---------- WORKING DATA ----------

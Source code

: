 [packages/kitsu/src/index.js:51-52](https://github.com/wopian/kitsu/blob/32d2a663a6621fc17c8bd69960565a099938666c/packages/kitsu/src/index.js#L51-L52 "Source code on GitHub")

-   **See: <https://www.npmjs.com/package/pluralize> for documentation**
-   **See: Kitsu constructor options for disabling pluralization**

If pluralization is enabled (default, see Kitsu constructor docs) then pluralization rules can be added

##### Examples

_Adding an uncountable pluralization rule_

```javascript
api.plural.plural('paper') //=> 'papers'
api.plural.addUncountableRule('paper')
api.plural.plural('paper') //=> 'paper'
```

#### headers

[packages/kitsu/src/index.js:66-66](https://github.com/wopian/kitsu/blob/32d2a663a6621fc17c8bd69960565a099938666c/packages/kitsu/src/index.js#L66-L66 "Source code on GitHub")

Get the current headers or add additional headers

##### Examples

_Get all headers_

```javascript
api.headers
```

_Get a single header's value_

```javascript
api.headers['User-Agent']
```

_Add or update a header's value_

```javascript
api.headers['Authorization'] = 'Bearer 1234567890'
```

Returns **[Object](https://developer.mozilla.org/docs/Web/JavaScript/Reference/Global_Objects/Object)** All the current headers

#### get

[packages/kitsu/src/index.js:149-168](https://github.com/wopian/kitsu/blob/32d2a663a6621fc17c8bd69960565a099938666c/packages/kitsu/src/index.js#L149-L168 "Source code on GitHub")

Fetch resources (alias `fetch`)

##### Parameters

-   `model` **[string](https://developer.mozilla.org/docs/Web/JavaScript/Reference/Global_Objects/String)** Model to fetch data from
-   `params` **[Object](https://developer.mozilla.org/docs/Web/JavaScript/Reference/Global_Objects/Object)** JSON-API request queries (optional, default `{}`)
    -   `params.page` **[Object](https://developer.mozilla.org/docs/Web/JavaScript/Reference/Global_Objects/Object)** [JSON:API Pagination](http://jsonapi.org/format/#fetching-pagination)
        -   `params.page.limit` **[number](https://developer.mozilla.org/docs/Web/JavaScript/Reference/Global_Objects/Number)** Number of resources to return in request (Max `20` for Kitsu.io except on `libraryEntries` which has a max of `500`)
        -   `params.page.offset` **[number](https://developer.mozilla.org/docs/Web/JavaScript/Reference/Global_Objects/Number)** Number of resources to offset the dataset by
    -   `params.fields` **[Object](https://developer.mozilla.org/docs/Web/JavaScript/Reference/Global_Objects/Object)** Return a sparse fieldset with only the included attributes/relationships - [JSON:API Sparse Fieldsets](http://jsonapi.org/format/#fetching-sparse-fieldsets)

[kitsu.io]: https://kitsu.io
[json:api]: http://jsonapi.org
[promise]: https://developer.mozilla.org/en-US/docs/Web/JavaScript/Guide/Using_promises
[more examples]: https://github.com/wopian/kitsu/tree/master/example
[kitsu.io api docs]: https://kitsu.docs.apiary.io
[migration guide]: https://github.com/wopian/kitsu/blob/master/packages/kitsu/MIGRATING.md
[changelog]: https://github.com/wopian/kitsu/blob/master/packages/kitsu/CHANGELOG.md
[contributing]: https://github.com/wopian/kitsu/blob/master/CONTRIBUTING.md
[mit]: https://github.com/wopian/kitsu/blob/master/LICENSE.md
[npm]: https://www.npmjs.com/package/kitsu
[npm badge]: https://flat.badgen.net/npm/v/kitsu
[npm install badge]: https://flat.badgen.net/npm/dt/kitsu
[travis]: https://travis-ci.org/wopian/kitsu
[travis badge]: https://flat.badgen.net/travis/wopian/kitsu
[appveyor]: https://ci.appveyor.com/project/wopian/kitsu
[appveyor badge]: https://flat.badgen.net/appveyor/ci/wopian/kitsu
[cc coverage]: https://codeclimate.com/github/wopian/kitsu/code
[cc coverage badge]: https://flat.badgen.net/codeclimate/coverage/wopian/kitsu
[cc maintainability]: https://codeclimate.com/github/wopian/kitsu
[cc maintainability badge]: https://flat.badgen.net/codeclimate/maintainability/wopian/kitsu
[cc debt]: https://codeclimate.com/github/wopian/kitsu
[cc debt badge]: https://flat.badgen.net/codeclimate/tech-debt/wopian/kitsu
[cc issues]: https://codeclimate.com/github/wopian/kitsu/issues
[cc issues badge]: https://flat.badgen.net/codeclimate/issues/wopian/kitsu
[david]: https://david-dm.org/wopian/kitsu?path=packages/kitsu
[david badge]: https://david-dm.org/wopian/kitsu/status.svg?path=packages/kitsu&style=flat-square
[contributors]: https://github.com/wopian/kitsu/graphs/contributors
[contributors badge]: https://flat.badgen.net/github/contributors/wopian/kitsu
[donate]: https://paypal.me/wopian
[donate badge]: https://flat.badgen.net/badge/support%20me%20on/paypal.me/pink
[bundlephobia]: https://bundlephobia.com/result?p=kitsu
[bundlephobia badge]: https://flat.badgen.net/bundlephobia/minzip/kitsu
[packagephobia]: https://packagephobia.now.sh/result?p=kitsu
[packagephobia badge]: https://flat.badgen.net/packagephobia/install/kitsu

----------

TO DO
When you reach this point, go back and write out each record above exactly.

EXERCISE ANSWER
Source code

: [packages/kitsu/src/index.js:51-52](https://github.com/wopian/kitsu/blob/32d2a663a6621fc17c8bd69960565a099938666c/packages/kitsu/src/index.js#L51-L52 "Source code on GitHub")

-   **See: <https://www.npmjs.com/package/pluralize> for documentation**
-   **See: Kitsu constructor options for disabling pluralization**

If pluralization is enabled (default, see Kitsu constructor docs) then pluralization rules can be added

##### Examples

_Adding an uncountable pluralization rule_

```javascript
api.plural.plural('paper') //=> 'papers'
api.plural.addUncountableRule('paper')
api.plural.plural('paper') //=> 'paper'
```

#### headers

[packages/kitsu/src/index.js:66-66](https://github.com/wopian/kitsu/blob/32d2a663a6621fc17c8bd69960565a099938666c/packages/kitsu/src/index.js#L66-L66 "Source code on GitHub")

Get the current headers or add additional headers

##### Examples

_Get all headers_

```javascript
api.headers
```

_Get a single header's value_

```javascript
api.headers['User-Agent']
```

_Add or update a header's value_

```javascript
api.headers['Authorization'] = 'Bearer 1234567890'
```

Returns **[Object](https://developer.mozilla.org/docs/Web/JavaScript/Reference/Global_Objects/Object)** All the current headers

#### get

[packages/kitsu/src/index.js:149-168](https://github.com/wopian/kitsu/blob/32d2a663a6621fc17c8bd69960565a099938666c/packages/kitsu/src/index.js#L149-L168 "Source code on GitHub")

Fetch resources (alias `fetch`)

##### Parameters

-   `model` **[string](https://developer.mozilla.org/docs/Web/JavaScript/Reference/Global_Objects/String)** Model to fetch data from
-   `params` **[Object](https://developer.mozilla.org/docs/Web/JavaScript/Reference/Global_Objects/Object)** JSON-API request queries (optional, default `{}`)
    -   `params.page` **[Object](https://developer.mozilla.org/docs/Web/JavaScript/Reference/Global_Objects/Object)** [JSON:API Pagination](http://jsonapi.org/format/#fetching-pagination)
        -   `params.page.limit` **[number](https://developer.mozilla.org/docs/Web/JavaScript/Reference/Global_Objects/Number)** Number of resources to return in request (Max `20` for Kitsu.io except on `libraryEntries` which has a max of `500`)
        -   `params.page.offset` **[number](https://developer.mozilla.org/docs/Web/JavaScript/Reference/Global_Objects/Number)** Number of resources to offset the dataset by
    -   `params.fields` **[Object](https://developer.mozilla.org/docs/Web/JavaScript/Reference/Global_Objects/Object)** Return a sparse fieldset with only the included attributes/relationships - [JSON:API Sparse Fieldsets](http://jsonapi.org/format/#fetching-sparse-fieldsets)

[kitsu.io]: https://kitsu.io
[json:api]: http://jsonapi.org
[promise]: https://developer.mozilla.org/en-US/docs/Web/JavaScript/Guide/Using_promises
[more examples]: https://github.com/wopian/kitsu/tree/master/example
[kitsu.io api docs]: https://kitsu.docs.apiary.io
[migration guide]: https://github.com/wopian/kitsu/blob/master/packages/kitsu/MIGRATING.md
[changelog]: https://github.com/wopian/kitsu/blob/master/packages/kitsu/CHANGELOG.md
[contributing]: https://github.com/wopian/kitsu/blob/master/CONTRIBUTING.md
[mit]: https://github.com/wopian/kitsu/blob/master/LICENSE.md
[npm]: https://www.npmjs.com/package/kitsu
[npm badge]: https://flat.badgen.net/npm/v/kitsu
[npm install badge]: https://flat.badgen.net/npm/dt/kitsu
[travis]: https://travis-ci.org/wopian/kitsu
[travis badge]: https://flat.badgen.net/travis/wopian/kitsu
[appveyor]: https://ci.appveyor.com/project/wopian/kitsu
[appveyor badge]: https://flat.badgen.net/appveyor/ci/wopian/kitsu
[cc coverage]: https://codeclimate.com/github/wopian/kitsu/code
[cc coverage badge]: https://flat.badgen.net/codeclimate/coverage/wopian/kitsu
[cc maintainability]: https://codeclimate.com/github/wopian/kitsu
[cc maintainability badge]: https://flat.badgen.net/codeclimate/maintainability/wopian/kitsu
[cc debt]: https://codeclimate.com/github/wopian/kitsu
[cc debt badge]: https://flat.badgen.net/codeclimate/tech-debt/wopian/kitsu
[cc issues]: https://codeclimate.com/github/wopian/kitsu/issues
[cc issues badge]: https://flat.badgen.net/codeclimate/issues/wopian/kitsu
[david]: https://david-dm.org/wopian/kitsu?path=packages/kitsu
[david badge]: https://david-dm.org/wopian/kitsu/status.svg?path=packages/kitsu&style=flat-square
[contributors]: https://github.com/wopian/kitsu/graphs/contributors
[contributors badge]: https://flat.badgen.net/github/contributors/wopian/kitsu
[donate]: https://paypal.me/wopian
[donate badge]: https://flat.badgen.net/badge/support%20me%20on/paypal.me/pink
[bundlephobia]: https://bundlephobia.com/result?p=kitsu
[bundlephobia badge]: https://flat.badgen.net/bundlephobia/minzip/kitsu
[packagephobia]: https://packagephobia.now.sh/result?p=kitsu
[packagephobia badge]: https://flat.badgen.net/packagephobia/install/kitsu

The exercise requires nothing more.